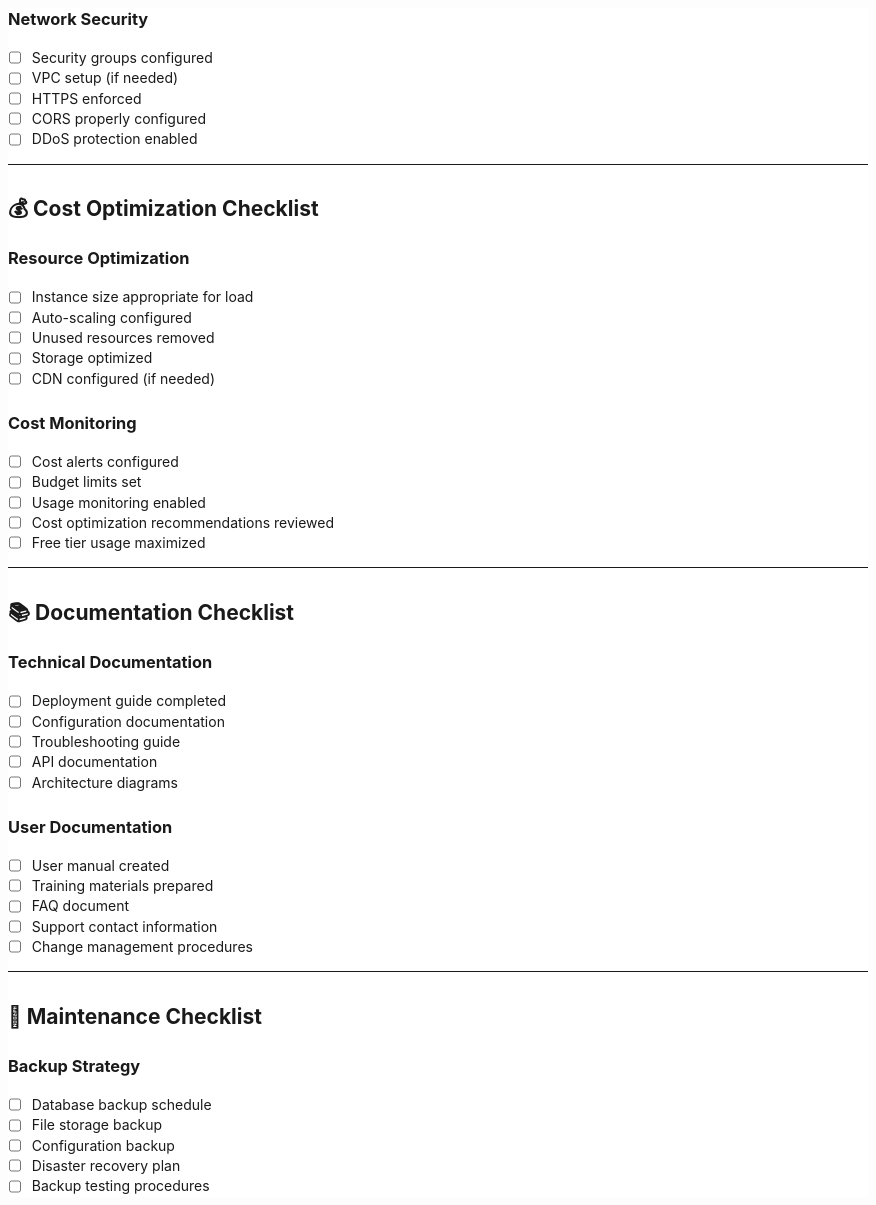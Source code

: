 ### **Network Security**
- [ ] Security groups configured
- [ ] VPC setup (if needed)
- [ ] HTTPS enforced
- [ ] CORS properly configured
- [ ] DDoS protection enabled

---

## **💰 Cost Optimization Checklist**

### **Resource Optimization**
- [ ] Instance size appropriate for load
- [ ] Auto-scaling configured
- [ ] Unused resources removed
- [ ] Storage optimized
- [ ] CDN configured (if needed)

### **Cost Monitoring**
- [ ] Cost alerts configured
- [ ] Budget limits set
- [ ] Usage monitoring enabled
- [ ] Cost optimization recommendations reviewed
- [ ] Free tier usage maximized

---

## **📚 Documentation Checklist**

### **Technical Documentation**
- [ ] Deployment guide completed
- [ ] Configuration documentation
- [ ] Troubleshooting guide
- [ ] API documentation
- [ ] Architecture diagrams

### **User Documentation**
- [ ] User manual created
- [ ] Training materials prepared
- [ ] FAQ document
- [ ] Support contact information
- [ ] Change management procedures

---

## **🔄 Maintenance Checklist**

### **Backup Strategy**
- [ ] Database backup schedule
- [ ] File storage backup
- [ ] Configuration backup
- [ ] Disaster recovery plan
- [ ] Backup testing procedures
========================================
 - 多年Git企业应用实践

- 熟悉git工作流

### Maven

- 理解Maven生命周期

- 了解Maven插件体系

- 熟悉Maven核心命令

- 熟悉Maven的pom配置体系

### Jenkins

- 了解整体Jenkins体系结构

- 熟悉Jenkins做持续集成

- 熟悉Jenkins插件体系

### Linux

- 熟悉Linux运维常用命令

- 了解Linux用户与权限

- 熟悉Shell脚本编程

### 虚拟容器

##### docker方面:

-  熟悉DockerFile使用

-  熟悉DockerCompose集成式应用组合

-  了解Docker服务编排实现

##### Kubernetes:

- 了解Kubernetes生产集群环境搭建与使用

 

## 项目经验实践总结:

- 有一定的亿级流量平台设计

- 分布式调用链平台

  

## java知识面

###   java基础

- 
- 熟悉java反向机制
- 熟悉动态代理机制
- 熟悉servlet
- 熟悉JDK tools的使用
========================================
YOUR TASK:
Among the lines above, find those carrying the word "User" and copy them out.

OUTPUT:
### **User Documentation**
- [ ] User manual created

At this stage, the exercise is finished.